During diastole, the normal pericardium is between 1.7 + 0.5 mm and 1.2 + 0.5 mm thick. Although not all pericardial recesses are visible on MRI, several are including the transverse pericardial sinus, which is dorsal to the ascending aorta, and the oblique pericardial sinus, which lies behind the left atrium. Additionally, an aberrant posture of the heart, bulging of the major pulmonary artery, and lung tissue interposition between the left hemidiaphragm and the inferior side of the heart, as well as between the great arteries, are all symptoms of a total left defect. Additionally, a herniated heart can be caused by a pericardial defect, evident in a partial defect [3]. CT helps in detecting interposed lung tissue between the major pulmonary artery and aorta window, which is considered pathognomonic for this condition, as well as a prominent main pulmonary artery [12]. On decubitus CT, complete defects display a rightward axis shift, which aids in the identification of entire and partial flaws [13]. By contrast, thoracoscopy is the recommended confirmatory procedure [3].

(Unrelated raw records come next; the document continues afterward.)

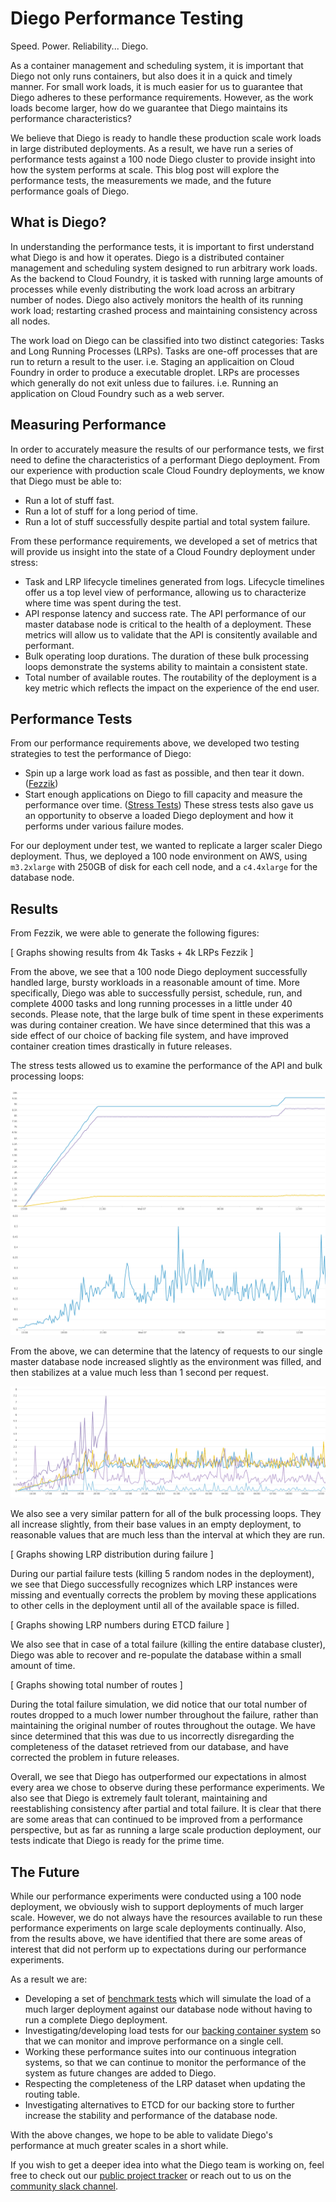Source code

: # Diego Performance Testing

Speed. Power. Reliability... Diego.

As a container management and scheduling system, it is important that Diego not only runs containers, but also does it in a quick and timely manner.
For small work loads, it is much easier for us to guarantee that Diego adheres to these performance requirements.
However, as the work loads become larger, how do we guarantee that Diego maintains its performance characteristics?

We believe that Diego is ready to handle these production scale work loads in large distributed deployments.
As a result, we have run a series of performance tests against a 100 node Diego cluster to provide insight into how the system performs at scale.
This blog post will explore the performance tests, the measurements we made, and the future performance goals of Diego.

## What is Diego?

In understanding the performance tests, it is important to first understand what Diego is and how it operates.
Diego is a distributed container management and scheduling system designed to run arbitrary work loads.
As the backend to Cloud Foundry, it is tasked with running large amounts of processes while evenly distributing the work load across an arbitrary number of nodes.
Diego also actively monitors the health of its running work load; restarting crashed process and maintaining consistency across all nodes.

The work load on Diego can be classified into two distinct categories: Tasks and Long Running Processes (LRPs).
Tasks are one-off processes that are run to return a result to the user. i.e. Staging an applicaition on Cloud Foundry in order to produce a executable droplet.
LRPs are processes which generally do not exit unless due to failures. i.e. Running an application on Cloud Foundry such as a web server.

## Measuring Performance

In order to accurately measure the results of our performance tests, we first need to define the characteristics of a performant Diego deployment.
From our experience with production scale Cloud Foundry deployments, we know that Diego must be able to:

- Run a lot of stuff fast.
- Run a lot of stuff for a long period of time.
- Run a lot of stuff successfully despite partial and total system failure.

From these performance requirements, we developed a set of metrics that will provide us insight into the state of a Cloud Foundry deployment under stress:

- Task and LRP lifecycle timelines generated from logs.
  Lifecycle timelines offer us a top level view of performance, allowing us to characterize where time was spent during the test.
- API response latency and success rate.
  The API performance of our master database node is critical to the health of a deployment.
  These metrics will allow us to validate that the API is consitently available and performant.
- Bulk operating loop durations.
  The duration of these bulk processing loops demonstrate the systems ability to maintain a consistent state.
- Total number of available routes.
  The routability of the deployment is a key metric which reflects the impact on the experience of the end user.

## Performance Tests

From our performance requirements above, we developed two testing strategies to test the performance of Diego:

- Spin up a large work load as fast as possible, and then tear it down. ([Fezzik](https://github.com/cloudfoundry-incubator/fezzik))
- Start enough applications on Diego to fill capacity and measure the performance over time. ([Stress Tests](https://github.com/cloudfoundry-incubator/diego-stress-tests))
  These stress tests also gave us an opportunity to observe a loaded Diego deployment and how it performs under various failure modes.

For our deployment under test, we wanted to replicate a larger scaler Diego deployment.
Thus, we deployed a 100 node environment on AWS, using `m3.2xlarge` with 250GB of disk for each cell node, and a `c4.4xlarge` for the database node.

## Results

From Fezzik, we were able to generate the following figures:

[ Graphs showing results from 4k Tasks + 4k LRPs Fezzik ]

From the above, we see that a 100 node Diego deployment successfully handled large, bursty workloads in a reasonable amount of time.
More specifically, Diego was able to successfully persist, schedule, run, and complete 4000 tasks and long running processes in a little under 40 seconds.
Please note, that the large bulk of time spent in these experiments was during container creation. We have since determined that this was a side effect of our choice of backing file system, and have improved container creation times drastically in future releases.

The stress tests allowed us to examine the performance of the API and bulk processing loops:

![Number of LRPs Stress Tests](https://github.com/jfmyers9/blogs/raw/master/diego-perf/images/num-lrps-stress.png "Number of LRPs Stress Tests")
![BBS Latency](https://github.com/jfmyers9/blogs/raw/master/diego-perf/images/bbs-latency.png "BBS Latency")

From the above, we can determine that the latency of requests to our single master database node increased slightly as the environment was filled, and then stabilizes at a value much less than 1 second per request.

![Bulk Loop Durations](https://github.com/jfmyers9/blogs/raw/master/diego-perf/images/bulk-loop-durations.png "Bulk Loop Durations")

We also see a very similar pattern for all of the bulk processing loops.
They all increase slightly, from their base values in an empty deployment, to reasonable values that are much less than the interval at which they are run.

[ Graphs showing LRP distribution during failure ]

During our partial failure tests (killing 5 random nodes in the deployment), we see that Diego successfully recognizes which LRP instances were missing and eventually corrects the problem by moving these applications to other cells in the deployment until all of the available space is filled.

[ Graphs showing LRP numbers during ETCD failure ]

We also see that in case of a total failure (killing the entire database cluster), Diego was able to recover and re-populate the database within a small amount of time.

[ Graphs showing total number of routes ]

During the total failure simulation, we did notice that our total number of routes dropped to a much lower number throughout the failure, rather than maintaining the original number of routes throughout the outage.
We have since determined that this was due to us incorrectly disregarding the completeness of the dataset retrieved from our database, and have corrected the problem in future releases.

Overall, we see that Diego has outperformed our expectations in almost every area we chose to observe during these performance experiments.
We also see that Diego is extremely fault tolerant, maintaining and reestablishing consistency after partial and total failure.
It is clear that there are some areas that can continued to be improved from a performance perspective, but as far as running a large scale production deployment, our tests indicate that Diego is ready for the prime time.

## The Future

While our performance experiments were conducted using a 100 node deployment, we obviously wish to support deployments of much larger scale.
However, we do not always have the resources available to run these performance experiments on large scale deployments continually.
Also, from the results above, we have identified that there are some areas of interest that did not perform up to expectations during our performance experiments.

As a result we are:
- Developing a set of [benchmark tests](https://github.com/cloudfoundry-incubator/benchmark-bbs) which will simulate the load of a much larger deployment against our database node without having to run a complete Diego deployment.
- Investigating/developing load tests for our [backing container system](https://github.com/cloudfoundry-incubator/garden) so that we can monitor and improve performance on a single cell.
- Working these performance suites into our continuous integration systems, so that we can continue to monitor the performance of the system as future changes are added to Diego.
- Respecting the completeness of the LRP dataset when updating the routing table.
- Investigating alternatives to ETCD for our backing store to further increase the stability and performance of the database node.

With the above changes, we hope to be able to validate Diego's performance at much greater scales in a short while.

If you wish to get a deeper idea into what the Diego team is working on, feel free to check out our [public project tracker](https://www.pivotaltracker.com/n/projects/1003146) or reach out to us on the [community slack channel](cloudfoundry.slack.com/messages/diego/).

Patients with a full pericardial defect frequently have a favourable prognosis and are not treated until significant symptoms develop. However, in patients with partial pericardial agenesis, herniation of the heart due to tension on the chordal tissues can result in tricuspid regurgitation, catastrophic myocardial strangling, ischaemia, and sudden cardiac death. Unless complications arise, minor or full anomalies do not generally require repair. When herniation develops or is imminent in partial defects, the defect can be widened surgically by pericardiectomy or pericardioplasty [14]. Additionally, if the apical appendage is acutely strangled, a left atrial appendectomy may be considered [15]. Reconstruction is not suggested for a large defect such as the one in our instance, as the heart adapts to deformed architecture in general, and rectification attempts may result in unstable flow patterns [16]. The majority of patients with a complete defect have a reasonable chance of healing and only require surgery if complications or uncontrollable symptoms emerge [4]. Recommendations given to patients with pericardial agenesis depend on the individual’s specific symptoms, associated conditions, and overall health. However, here are some recommendations that may be considered. (1) Regular cardiac monitoring, they may need regular check-ups, electrocardiograms (ECG/EKG), echocardiograms, and cardiac imaging tests to evaluate the function and detect any potential complications. (2) Lifestyle modifications include adopting a healthy lifestyle with mild regular physical activity, weight management, avoidance of smoking and consumption of alcohol, and managing other health conditions such as high blood pressure or cholesterol levels. (3) Symptom management for some individuals with pericardial agenesis may experience symptoms like chest pain and breathlessness, which are managed symptomatically at times with the help of a healthcare professional. (4) Monitoring the complications for individuals with pericardial agenesis may be at risk of certain complications like arrhythmias or cardiac herniation. Monitoring for these complications and managing them appropriately is essential.